/geo-search-spark

Apache Spark v2.0.0 application written in Scala to map given latitude longitude values to nearest latitude longitude values in a given set using broadcasted indexes of available geo coordinates.

Primary LanguageScala

Geo Location Batch Search in Spark

A module written in Scala for Apache Spark v2.0.0 to batch process mapping of Geo Locations in two skewed data sets.

Introduction

Apache Spark application written in Scala to map given latitude longitude values to nearest latitude longitude values in a given set using functional programming simulating a map side join of two data sets. This takes two sets of data as input. A master set of latitude longitude values (which are considered constant), and a set of latitude longitudes which are to be searched and mapped to this master set. This is expected to change on every run of the ETL/ join code.

Assumption:
  • The master data set can be cached in memory, thus not very large. This is the index being used, and only has the available pairs of latitude and longitudes. An id can also be attached to this to track each point. This data set is already sorted (or can be sorted using the code provided) based on latitudes and then optionally on longitudes.
  • The master set has all unique coordinates.
Mapping logic

The two sets of coordinates are mapped based on the distance calculated by using the Haversine formula. The max limits considered as near can be specified while using the utility:

  • maxDistMiles - maximum distance that is considered as near (in miles) [used 30 here]
  • latLimit, lonLimit - To increase efficiency, the area in which the actual distances are calculated is narrowed down by using these limits. Eg: 0.5 latLimit means the distance of points beyond searchLat +- 0.5 are ignored, since 0.5 degree means 34.5 miles approx, the mapped lat lon values would not lie beyond this range. Similarly for longitude, till 83 deg latitude the values for 30 miles is 3.9 degree

Geosearch in databases and SQL queries (if written in Hive) use theta joins which are not supported in Hive, thus forcing cross products. This version using broadcasting of a sorted index to reduce the need for a cross product using a map side join.

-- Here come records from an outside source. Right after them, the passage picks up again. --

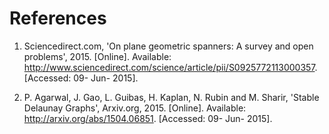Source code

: # References

1. Sciencedirect.com, 'On plane geometric spanners: A survey and open problems', 2015. [Online]. Available: http://www.sciencedirect.com/science/article/pii/S0925772113000357. [Accessed: 09- Jun- 2015].

2. P.  Agarwal, J.  Gao, L.  Guibas, H.  Kaplan, N.  Rubin and M.  Sharir, 'Stable Delaunay Graphs', Arxiv.org, 2015. [Online]. Available: http://arxiv.org/abs/1504.06851. [Accessed: 09- Jun- 2015].
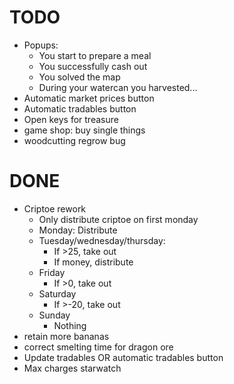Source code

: # TODO
- Popups:
  - You start to prepare a meal
  - You successfully cash out
  - You solved the map
  - During your watercan you harvested...
- Automatic market prices button
- Automatic tradables button
- Open keys for treasure
- game shop: buy single things
- woodcutting regrow bug

# DONE
- Criptoe rework
  - Only distribute criptoe on first monday
  - Monday: Distribute
  - Tuesday/wednesday/thursday:
    - If >25, take out
    - If money, distribute
  - Friday
    - If >0, take out
  - Saturday
    - If >-20, take out
  - Sunday
    - Nothing
- retain more bananas
- correct smelting time for dragon ore
- Update tradables OR automatic tradables button
- Max charges starwatch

A map reduce version of the code with a map side theta join implementation is available at https://github.com/anish749/geo-search-mapreduce

Build

The project is written in Scala 2.11.6, and dependencies are managed using Maven 3.3.9. This is written in Apache Spark v2.0.0

mvn clean install

Usage

Adding this package as a dependency

Once installed via maven, this package can be added as a dependency as follows:

<dependency>
    <groupId>com.anish.spark</groupId>
    <artifactId>geosearch</artifactId>
    <version>1.0-SNAPSHOT</version>
</dependency>

Note: This is not available as a package in Maven Central repository.

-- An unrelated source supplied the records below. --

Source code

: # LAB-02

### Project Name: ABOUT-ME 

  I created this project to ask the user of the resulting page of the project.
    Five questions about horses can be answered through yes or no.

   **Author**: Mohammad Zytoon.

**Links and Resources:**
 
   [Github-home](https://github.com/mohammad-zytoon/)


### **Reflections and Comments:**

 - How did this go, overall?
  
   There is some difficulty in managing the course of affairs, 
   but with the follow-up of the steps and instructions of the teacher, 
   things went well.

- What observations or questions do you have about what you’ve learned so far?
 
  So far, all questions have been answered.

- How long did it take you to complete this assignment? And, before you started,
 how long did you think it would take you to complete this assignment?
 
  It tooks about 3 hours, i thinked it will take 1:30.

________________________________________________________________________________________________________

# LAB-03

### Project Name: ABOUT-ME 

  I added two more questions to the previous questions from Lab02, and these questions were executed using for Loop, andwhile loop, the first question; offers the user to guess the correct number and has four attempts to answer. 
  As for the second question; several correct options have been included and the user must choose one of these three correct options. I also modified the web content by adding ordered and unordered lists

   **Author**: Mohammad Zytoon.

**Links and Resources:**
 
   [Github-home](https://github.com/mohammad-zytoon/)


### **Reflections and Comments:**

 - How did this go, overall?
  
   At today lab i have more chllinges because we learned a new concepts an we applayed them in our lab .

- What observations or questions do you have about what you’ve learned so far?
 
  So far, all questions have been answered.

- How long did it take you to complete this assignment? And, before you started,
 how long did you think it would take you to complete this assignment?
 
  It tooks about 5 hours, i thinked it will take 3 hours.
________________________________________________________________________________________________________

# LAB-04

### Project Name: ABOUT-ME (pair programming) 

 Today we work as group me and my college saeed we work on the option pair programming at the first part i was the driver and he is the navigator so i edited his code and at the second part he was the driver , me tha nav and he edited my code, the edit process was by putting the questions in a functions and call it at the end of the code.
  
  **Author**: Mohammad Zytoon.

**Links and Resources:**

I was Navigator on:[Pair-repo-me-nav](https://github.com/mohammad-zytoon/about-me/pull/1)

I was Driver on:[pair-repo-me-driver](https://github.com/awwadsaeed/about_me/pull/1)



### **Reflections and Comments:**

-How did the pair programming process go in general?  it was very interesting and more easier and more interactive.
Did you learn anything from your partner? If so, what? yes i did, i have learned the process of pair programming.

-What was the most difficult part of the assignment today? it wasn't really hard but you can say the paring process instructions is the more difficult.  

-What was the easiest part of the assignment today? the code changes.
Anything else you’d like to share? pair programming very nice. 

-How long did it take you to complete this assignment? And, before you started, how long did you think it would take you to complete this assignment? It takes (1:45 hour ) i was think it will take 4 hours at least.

As a stand alone application

Create index

The first step is to create an index (a sorted array available to all executors during mapping) using the data for available latitude longitudes. This is provided by the com.anish.spark.geosearch.Indexer class. The path where the index would be stored and where the available latitude longitudes are present are configured as variables in this class. (Should be changed / taken as arguments before usage in projects) This class reads the files in the 'input/availableLatLon' folder which are configured to be ';' separated pairs of latitude longitudes to which data would be mapped. It then creates an index out of this data and saves it as files in the index Path given after sorting this based on latitudes and then on longitudes.

Run batch search

This is the actual batch job which searches for nearest latitude longitudes and maps them. This is implemented in the class named com.anish.spark.geosearch.Search. This can be run as follows:

java -jar target/geosearch-1.0-SNAPSHOT.jar

It would automatically set the following configurations for demo as described in the Mapping Logic section:

latLimit = 0.5
lonLimit = 4.0
maxDistMiles = 30.0

It would take the unknownLatLons as input and map them to the nearest available lat lon as read from the index and write the output in the folder configured.

Batch Search in Spark applications (Scala API)

From a Scala/Java Application where the Spark Session is not available, we can call the following function to execute the search:

runSparkBatchSearch(indexFilePath, unknownLatLonPath, outputPath, latLimit, lonLimit, maxDistMiles)

If the Spark Session is available, then the actual search logic is implemented in the following function and can be called directly:

@param sparkSession  The spark session. This is used for importing spark implicits
@param indexBc       Available latitude longitude Spark Broadcast variable
@param unknownLatLon A spark Dataset of the Coordinates that are to be mapped.
@return A DataSet of Row, which has all given Coordinates mapped to available Coordinates. (null for those which were not mapped)

search(sparkSession: SparkSession, indexBc: Broadcast[List[Coordinate]], unknownLatLon: Dataset[Coordinate], latLimit: Double, lonLimit: Double, maxDistMiles: Double): Dataset[Row]